=== YOUR ASSIGNMENT ===
Count how many lines below include the word "sono". Answer with a number only.

=== DATA SUPPLIED ===
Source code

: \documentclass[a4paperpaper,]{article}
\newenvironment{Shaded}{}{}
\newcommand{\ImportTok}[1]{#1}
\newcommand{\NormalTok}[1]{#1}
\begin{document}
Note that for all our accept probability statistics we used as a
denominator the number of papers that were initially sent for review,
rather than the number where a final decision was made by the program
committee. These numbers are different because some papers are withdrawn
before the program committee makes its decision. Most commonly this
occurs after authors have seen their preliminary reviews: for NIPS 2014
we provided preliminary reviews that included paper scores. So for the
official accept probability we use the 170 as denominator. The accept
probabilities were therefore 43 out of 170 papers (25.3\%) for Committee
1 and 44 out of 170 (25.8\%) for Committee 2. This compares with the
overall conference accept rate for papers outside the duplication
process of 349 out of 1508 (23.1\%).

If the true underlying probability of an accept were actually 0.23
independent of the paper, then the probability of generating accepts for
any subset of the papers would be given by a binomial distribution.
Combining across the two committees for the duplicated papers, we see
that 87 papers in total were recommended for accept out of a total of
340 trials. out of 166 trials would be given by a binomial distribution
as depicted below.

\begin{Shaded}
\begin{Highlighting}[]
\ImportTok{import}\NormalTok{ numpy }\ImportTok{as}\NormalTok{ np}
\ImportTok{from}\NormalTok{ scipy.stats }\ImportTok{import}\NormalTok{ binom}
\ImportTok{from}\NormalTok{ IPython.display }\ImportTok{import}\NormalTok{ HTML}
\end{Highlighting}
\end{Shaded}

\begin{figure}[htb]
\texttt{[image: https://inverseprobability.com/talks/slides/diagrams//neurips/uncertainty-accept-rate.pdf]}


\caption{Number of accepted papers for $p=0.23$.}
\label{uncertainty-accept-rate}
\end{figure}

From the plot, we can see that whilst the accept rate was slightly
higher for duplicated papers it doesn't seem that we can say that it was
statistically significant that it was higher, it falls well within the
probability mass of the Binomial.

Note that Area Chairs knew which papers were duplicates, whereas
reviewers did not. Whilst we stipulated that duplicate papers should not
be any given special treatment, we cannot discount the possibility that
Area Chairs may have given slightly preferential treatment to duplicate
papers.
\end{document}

...

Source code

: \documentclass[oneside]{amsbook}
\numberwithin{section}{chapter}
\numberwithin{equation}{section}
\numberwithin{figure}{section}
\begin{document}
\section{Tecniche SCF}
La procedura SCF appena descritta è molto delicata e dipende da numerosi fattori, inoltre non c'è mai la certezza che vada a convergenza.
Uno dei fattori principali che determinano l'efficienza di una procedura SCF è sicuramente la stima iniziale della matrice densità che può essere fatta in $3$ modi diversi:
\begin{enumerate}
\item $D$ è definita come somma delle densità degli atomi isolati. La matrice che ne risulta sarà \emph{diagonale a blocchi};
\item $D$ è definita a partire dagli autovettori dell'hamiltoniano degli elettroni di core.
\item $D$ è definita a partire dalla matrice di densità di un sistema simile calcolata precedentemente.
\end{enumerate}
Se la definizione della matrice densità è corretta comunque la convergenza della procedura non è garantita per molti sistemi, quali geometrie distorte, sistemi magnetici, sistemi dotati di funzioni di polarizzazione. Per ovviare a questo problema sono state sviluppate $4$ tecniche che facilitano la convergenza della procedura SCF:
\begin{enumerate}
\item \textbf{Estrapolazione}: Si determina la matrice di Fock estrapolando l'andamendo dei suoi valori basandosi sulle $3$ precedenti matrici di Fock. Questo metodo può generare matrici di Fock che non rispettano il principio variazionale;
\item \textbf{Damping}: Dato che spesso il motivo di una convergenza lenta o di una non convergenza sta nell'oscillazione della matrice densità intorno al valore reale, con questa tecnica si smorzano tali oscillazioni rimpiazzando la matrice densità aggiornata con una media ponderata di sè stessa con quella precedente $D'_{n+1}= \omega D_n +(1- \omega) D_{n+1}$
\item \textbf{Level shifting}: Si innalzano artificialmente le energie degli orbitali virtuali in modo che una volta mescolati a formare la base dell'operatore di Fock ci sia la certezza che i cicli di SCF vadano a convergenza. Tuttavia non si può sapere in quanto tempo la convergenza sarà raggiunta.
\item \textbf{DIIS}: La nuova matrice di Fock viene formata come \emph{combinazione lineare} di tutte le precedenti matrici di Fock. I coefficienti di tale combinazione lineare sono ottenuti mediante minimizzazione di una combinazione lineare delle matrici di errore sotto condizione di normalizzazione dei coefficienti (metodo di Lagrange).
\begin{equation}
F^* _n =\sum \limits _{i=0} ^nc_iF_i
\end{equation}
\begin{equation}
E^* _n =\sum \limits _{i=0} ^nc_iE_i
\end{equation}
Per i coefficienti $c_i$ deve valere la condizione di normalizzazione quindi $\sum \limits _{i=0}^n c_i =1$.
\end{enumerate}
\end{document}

---

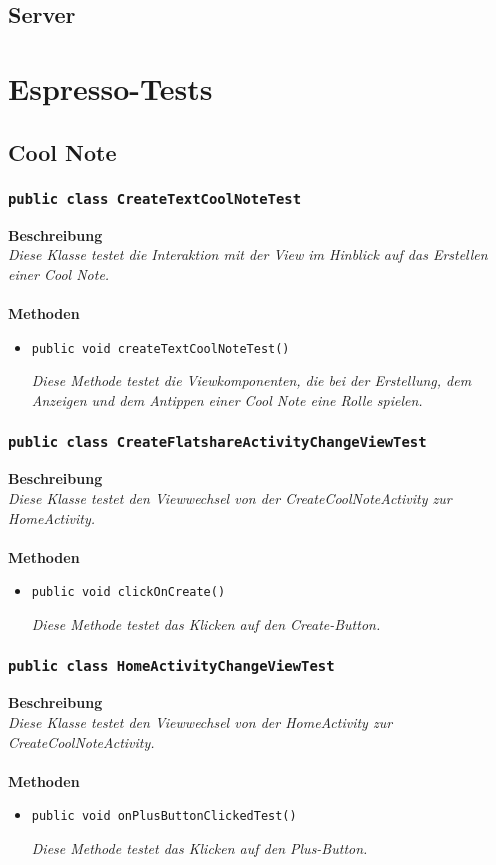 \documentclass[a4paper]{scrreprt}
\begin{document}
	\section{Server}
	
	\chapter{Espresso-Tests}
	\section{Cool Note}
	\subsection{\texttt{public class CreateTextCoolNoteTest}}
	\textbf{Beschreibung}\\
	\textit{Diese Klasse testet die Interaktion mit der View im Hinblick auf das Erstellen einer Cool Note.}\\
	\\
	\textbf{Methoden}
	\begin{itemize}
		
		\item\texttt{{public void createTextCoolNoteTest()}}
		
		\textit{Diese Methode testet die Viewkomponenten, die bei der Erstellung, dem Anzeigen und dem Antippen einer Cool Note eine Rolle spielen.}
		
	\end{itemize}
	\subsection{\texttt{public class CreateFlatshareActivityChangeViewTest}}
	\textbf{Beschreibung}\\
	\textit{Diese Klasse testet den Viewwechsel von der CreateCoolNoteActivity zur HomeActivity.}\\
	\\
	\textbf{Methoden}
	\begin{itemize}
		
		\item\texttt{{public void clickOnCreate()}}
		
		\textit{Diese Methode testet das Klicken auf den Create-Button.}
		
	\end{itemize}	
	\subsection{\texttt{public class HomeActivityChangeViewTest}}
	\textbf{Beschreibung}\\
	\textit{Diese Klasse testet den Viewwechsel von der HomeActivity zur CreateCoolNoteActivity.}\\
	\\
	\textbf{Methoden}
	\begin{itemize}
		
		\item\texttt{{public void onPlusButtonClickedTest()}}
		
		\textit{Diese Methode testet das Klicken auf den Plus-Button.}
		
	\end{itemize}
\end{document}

=== OUTPUT ===
2